Geezer Surfing : The New Frontier : So we're staying at this place in Mexico... OK, the "place", is, in point of fact, a resort. It's the kind of resort where white men with brand new white shoes come to play golf. These men are in their fifties and older ("in their fifities" is a phrase I am learning to be somewhat careful with since some of my best friends are already there, and I'll be there not too long from now, and it appears that as long as one remains stoked and a little lucky, things don't have to slow down too much at all).

The white men are ferried from their hotel rooms to the bar in golf carts, with their wives. "Fragile" is a descriptive term for these wives, although they probably prefer something like "well preserved".

Anyway. That's where we're staying. Why? I hear you ask. Well, my little son Roy gets babysitting anytime he wants it, and is learning how to swim, and is charming yet another set of young women into having children. And there's a spa for Karen, and an empty beach, and several surf breaks within five minutes drive. Could be a lot worse.

But that is not the point. The point is surfing has straightened out, cleaned up, gone mainstream! Well, we all knew that, but this trip kind of put the capper on it for me.

Surf travel, until the last five years, was mostly the domain of the young and hardy. You flew to a remote third-world country, took a bus for days, got a local farmer to drive you down a dirt road based on a hint you heard from some Australian drug addict in a bar in Peru, then got a fisherman to take you out to an island in a boat full of holes and then you camped. Your tent got full of bugs, you ran out of food, you got the shits and your buddy got malaria. And then, one day, you woke up, looked out of the tent, and saw a beautiful, clean wave hammering down the reef, unmolested by yuppies, kooks, barnies and old farts. You surfed until your arms were like noodles, until your mind was an enormous blue vented space, until your board was more of a limb than your legs. And then you went home, with a deep, unfocussed look in your eyes, a look that said you had seen new things: wonderful things, different, pure, far beyond normal life.

Well, you can still do that (really you can). But you can also do this, which is different... So we got to the place (OK, resort), and the spa manager rings up ten minutes after we get into the room to ask if I want to go surfing. The spa manager! Well we're here for the service, so I say sure and go round to the lobby to wax my board and wait.

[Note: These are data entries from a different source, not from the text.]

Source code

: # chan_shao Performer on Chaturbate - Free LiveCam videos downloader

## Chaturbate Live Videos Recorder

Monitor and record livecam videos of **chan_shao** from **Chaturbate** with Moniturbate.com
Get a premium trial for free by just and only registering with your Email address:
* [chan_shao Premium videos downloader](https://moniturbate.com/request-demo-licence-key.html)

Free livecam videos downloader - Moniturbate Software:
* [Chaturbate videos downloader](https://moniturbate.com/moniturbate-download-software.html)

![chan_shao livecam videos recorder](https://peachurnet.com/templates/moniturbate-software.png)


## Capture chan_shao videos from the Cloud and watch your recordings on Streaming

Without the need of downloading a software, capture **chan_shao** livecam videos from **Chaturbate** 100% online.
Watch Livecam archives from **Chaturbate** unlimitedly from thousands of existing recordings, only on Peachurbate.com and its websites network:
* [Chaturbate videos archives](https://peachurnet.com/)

As I finish waxing the board, one of the porters (mid-20's, brisk haircut, impeccable English with pleasant Hispanic accent) comes briskly up, says "excuse me, sir", and takes the board out of my hands and puts it on the roof rack!! I'm still reeling from this, unable to figure out how to stop him when a second dude silently appears with a tray and three ice-cold bottles of water to take with me in the car... "Buenos tardes, Senior" he says... "have a pleasant trip".

Holey Moley. Luckily, I was still sitting down. Travel is known to produce new perspectives, but I wasn't expecting this one.

It appears that surfing is now accepted as a "resort activity". Something that happens in places where the "guests" wear white shoes and get shuffled around in golf carts. A pastime of aging yuppies. A hobby of stockbrokers of a certain age. A bit shocking, no?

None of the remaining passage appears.